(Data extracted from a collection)
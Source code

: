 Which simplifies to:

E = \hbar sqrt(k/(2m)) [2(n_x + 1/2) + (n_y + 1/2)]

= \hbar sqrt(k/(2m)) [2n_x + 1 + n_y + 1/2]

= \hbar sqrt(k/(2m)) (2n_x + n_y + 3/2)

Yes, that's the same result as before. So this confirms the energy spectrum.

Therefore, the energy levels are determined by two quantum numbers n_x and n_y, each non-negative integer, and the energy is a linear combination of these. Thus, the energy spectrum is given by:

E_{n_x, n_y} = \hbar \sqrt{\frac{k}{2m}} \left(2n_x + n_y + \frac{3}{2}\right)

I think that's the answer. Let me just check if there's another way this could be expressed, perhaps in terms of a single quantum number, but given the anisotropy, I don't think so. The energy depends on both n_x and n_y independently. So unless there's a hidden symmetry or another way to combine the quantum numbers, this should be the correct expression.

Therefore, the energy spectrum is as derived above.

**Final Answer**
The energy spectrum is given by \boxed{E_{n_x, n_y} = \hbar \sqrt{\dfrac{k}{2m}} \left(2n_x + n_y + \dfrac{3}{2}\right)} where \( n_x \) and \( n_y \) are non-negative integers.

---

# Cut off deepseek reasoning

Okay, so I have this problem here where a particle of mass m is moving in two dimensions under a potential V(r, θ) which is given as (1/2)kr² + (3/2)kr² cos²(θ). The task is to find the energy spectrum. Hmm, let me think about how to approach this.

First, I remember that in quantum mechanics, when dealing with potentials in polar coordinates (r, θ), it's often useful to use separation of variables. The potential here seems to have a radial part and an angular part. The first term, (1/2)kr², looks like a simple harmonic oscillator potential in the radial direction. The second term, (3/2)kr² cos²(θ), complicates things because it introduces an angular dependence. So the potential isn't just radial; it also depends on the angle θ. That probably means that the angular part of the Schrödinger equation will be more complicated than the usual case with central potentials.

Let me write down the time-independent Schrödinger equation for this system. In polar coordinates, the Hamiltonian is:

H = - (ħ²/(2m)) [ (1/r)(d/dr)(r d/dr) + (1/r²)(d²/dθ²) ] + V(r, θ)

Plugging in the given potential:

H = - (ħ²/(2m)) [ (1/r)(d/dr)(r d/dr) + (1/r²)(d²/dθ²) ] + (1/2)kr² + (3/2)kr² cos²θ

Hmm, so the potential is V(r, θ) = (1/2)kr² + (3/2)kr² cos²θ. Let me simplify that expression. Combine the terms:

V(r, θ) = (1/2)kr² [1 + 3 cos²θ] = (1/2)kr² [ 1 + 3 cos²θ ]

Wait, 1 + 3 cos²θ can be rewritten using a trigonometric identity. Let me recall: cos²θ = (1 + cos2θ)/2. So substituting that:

▶ [EXERCISE DIRECTIONS] Each line above should be duplicated without any alteration.

▶ [EXERCISE SOLUTION]
Source code

: Which simplifies to:

E = \hbar sqrt(k/(2m)) [2(n_x + 1/2) + (n_y + 1/2)]

= \hbar sqrt(k/(2m)) [2n_x + 1 + n_y + 1/2]

= \hbar sqrt(k/(2m)) (2n_x + n_y + 3/2)

Yes, that's the same result as before. So this confirms the energy spectrum.

Therefore, the energy levels are determined by two quantum numbers n_x and n_y, each non-negative integer, and the energy is a linear combination of these. Thus, the energy spectrum is given by:

E_{n_x, n_y} = \hbar \sqrt{\frac{k}{2m}} \left(2n_x + n_y + \frac{3}{2}\right)

I think that's the answer. Let me just check if there's another way this could be expressed, perhaps in terms of a single quantum number, but given the anisotropy, I don't think so. The energy depends on both n_x and n_y independently. So unless there's a hidden symmetry or another way to combine the quantum numbers, this should be the correct expression.

Therefore, the energy spectrum is as derived above.

**Final Answer**
The energy spectrum is given by \boxed{E_{n_x, n_y} = \hbar \sqrt{\dfrac{k}{2m}} \left(2n_x + n_y + \dfrac{3}{2}\right)} where \( n_x \) and \( n_y \) are non-negative integers.

---

# Cut off deepseek reasoning

Okay, so I have this problem here where a particle of mass m is moving in two dimensions under a potential V(r, θ) which is given as (1/2)kr² + (3/2)kr² cos²(θ). The task is to find the energy spectrum. Hmm, let me think about how to approach this.

First, I remember that in quantum mechanics, when dealing with potentials in polar coordinates (r, θ), it's often useful to use separation of variables. The potential here seems to have a radial part and an angular part. The first term, (1/2)kr², looks like a simple harmonic oscillator potential in the radial direction. The second term, (3/2)kr² cos²(θ), complicates things because it introduces an angular dependence. So the potential isn't just radial; it also depends on the angle θ. That probably means that the angular part of the Schrödinger equation will be more complicated than the usual case with central potentials.

Let me write down the time-independent Schrödinger equation for this system. In polar coordinates, the Hamiltonian is:

H = - (ħ²/(2m)) [ (1/r)(d/dr)(r d/dr) + (1/r²)(d²/dθ²) ] + V(r, θ)

Plugging in the given potential:

H = - (ħ²/(2m)) [ (1/r)(d/dr)(r d/dr) + (1/r²)(d²/dθ²) ] + (1/2)kr² + (3/2)kr² cos²θ

Hmm, so the potential is V(r, θ) = (1/2)kr² + (3/2)kr² cos²θ. Let me simplify that expression. Combine the terms:

V(r, θ) = (1/2)kr² [1 + 3 cos²θ] = (1/2)kr² [ 1 + 3 cos²θ ]

Wait, 1 + 3 cos²θ can be rewritten using a trigonometric identity. Let me recall: cos²θ = (1 + cos2θ)/2. So substituting that:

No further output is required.